This issue disappeared when changed batchsize to 12.

@acai66 thank you! I think I can work with this. I can only debug official models though, so I will use yolov5x.yaml in place of yours. Do you yourself see the error when running on the default models?

glenn-jocher commented 4 years ago

@buimanhlinh96 I don't know, I have not tried to reproduce yet. I know test.py operates correctly on datasets without labels, I don't know about train.py. Can you provide minimum viable code to reproduce your specific issue?

glenn-jocher commented 4 years ago

@acai66 also are you able to reproduce in one of the verified environments?

buimanhlinh96 commented 4 years ago

@glenn-jocher I try some experiments and come up with the batch-size should be more than or equal 8

glenn-jocher commented 4 years ago

@buimanhlinh96 there is no constraint on batch size, so you should be able to use batch size 1 to batch size x, whatever your hardware can handle. If this is not the case then there is a bug.

acai66 commented 4 years ago

@acai66 also are you able to reproduce in one of the verified environments?

you can try default yolov5x.yaml. I just change nc to 1 in yolov5x_2020_default.yaml actually.

buimanhlinh96 commented 4 years ago

@glenn-jocher Yes. Hopefully we can fix it ASAP. Love yolov5

glenn-jocher commented 4 years ago

@acai66 ah I see, of course. We actually updated train.py a few weeks back to inherit nc from the data.yaml in case of a mismatch with the model yaml nc, so you should be able to use your command with the default 80 class yolov5x.yaml as well, and it will still operate correctly.

Ok, I will try to reproduce this in a colab notebook today if I have time.

Jacobsolawetz commented 4 years ago

@glenn-jocher I'm in the same boat.

For me the bug hits right after the first epoch (which successfully completes), when moving to the second epoch.

It seems fixed by moving the batch size from 4 to 12 as suggested above (Colab runs out of memory on this dataset at 16).

glenn-jocher commented 4 years ago

@Jacobsolawetz hmm ok.
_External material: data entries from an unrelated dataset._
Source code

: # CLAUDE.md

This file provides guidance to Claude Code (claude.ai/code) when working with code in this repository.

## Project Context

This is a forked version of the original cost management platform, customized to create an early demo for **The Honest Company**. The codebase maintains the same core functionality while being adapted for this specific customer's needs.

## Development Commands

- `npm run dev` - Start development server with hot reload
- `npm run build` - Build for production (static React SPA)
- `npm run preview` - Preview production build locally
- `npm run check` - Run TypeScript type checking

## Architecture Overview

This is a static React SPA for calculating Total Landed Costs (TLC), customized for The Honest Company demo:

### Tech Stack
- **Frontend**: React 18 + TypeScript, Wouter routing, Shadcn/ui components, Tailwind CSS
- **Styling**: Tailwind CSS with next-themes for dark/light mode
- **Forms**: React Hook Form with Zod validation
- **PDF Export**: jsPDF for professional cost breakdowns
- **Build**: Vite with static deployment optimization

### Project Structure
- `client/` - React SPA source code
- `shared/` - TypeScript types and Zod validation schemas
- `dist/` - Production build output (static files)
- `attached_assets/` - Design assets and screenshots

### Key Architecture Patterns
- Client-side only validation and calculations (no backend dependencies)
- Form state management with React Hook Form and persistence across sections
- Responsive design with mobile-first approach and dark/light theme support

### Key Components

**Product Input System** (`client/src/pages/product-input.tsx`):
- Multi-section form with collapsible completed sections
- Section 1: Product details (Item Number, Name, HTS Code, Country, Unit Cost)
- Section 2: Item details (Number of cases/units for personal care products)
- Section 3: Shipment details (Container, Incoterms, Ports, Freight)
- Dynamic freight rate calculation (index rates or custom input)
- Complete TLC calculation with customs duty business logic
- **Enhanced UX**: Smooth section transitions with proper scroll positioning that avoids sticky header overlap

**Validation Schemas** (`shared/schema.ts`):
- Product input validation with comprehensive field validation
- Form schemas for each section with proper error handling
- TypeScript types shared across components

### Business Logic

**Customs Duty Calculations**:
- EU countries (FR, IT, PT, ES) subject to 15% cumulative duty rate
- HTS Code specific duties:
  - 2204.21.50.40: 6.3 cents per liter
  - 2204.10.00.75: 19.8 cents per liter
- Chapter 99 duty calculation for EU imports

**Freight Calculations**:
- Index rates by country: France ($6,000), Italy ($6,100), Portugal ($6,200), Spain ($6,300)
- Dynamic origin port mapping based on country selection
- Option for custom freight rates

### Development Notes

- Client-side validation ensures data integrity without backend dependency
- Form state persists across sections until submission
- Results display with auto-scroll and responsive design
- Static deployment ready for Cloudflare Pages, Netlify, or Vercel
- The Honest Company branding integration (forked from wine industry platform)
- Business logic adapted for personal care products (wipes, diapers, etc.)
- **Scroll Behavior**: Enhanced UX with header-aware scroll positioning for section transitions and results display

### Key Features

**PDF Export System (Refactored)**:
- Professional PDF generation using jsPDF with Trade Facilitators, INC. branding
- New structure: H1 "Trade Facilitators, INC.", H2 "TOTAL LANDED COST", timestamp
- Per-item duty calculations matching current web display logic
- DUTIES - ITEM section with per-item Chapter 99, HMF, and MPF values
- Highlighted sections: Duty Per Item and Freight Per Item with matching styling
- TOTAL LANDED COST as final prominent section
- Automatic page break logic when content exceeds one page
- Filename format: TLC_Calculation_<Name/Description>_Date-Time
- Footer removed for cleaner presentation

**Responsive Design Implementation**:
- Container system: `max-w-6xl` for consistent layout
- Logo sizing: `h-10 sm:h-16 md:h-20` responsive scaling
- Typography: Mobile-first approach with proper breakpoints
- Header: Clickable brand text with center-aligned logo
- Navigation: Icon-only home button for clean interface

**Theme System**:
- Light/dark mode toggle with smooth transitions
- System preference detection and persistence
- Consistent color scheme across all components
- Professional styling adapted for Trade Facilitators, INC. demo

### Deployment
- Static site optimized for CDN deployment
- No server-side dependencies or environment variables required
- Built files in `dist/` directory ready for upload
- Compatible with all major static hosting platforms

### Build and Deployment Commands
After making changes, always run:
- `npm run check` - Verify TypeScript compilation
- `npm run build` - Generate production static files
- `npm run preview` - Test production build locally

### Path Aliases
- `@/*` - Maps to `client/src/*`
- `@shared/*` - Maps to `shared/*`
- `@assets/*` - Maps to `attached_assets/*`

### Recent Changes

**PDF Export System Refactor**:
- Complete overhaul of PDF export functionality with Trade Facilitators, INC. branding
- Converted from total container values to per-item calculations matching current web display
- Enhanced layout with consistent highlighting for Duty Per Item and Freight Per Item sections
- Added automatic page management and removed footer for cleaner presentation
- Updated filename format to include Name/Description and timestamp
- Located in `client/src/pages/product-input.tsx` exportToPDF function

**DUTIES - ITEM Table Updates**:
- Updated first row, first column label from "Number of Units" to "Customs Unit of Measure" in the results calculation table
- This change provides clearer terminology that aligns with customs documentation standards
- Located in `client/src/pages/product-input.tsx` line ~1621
Do you have a pretty sparse dataset, do you think it's possible a whole batch of 4 images might have no labels? Does the bug happen during training or testing?

glenn-jocher commented 4 years ago

@acai66 I'm able to reproduce this in a colab notebook: https://colab.research.google.com/drive/1bCFd_1fyFG8pkXkQ8MubvRSgFsb9ZPhu#scrollTo=-AVqcyhjO89V

I see this midway through the first epoch:

     Epoch   gpu_mem      GIoU       obj       cls     total   targets  img_size
     0/299     4.78G   0.07214   0.01437         0   0.08651         3       512:  70% 105/150 [00:58<00:22,  2.02it/s]Traceback (most recent call last):
  File "train.py", line 477, in <module>
    train(hyp, opt, device, tb_writer)
  File "train.py", line 300, in train
    loss, loss_items = compute_loss(pred, targets.to(device), model)  # scaled by batch_size
  File "/content/yolov5/utils/general.py", line 446, in compute_loss
    tcls, tbox, indices, anchors = build_targets(p, targets, model)  # targets
  File "/content/yolov5/utils/general.py", line 545, in build_targets
    b, c = t[:, :2].long().T  # image, class
ValueError: too many values to unpack (expected 2)
     0/299     4.78G   0.07214   0.01437         0   0.08651         3       512:  70% 105/150 [00:58<00:25,  1.79it/s]
glenn-jocher commented 4 years ago

@ZeKunZhang1998 @mrk230 @Jacobsolawetz @acai66 @buimanhlinh96 this issue should be resolved now in https://github.com/ultralytics/yolov5/commit/7eaf225d558c6495190e0c79a56553633a065c49. Please git pull to receive the latest updates and try again.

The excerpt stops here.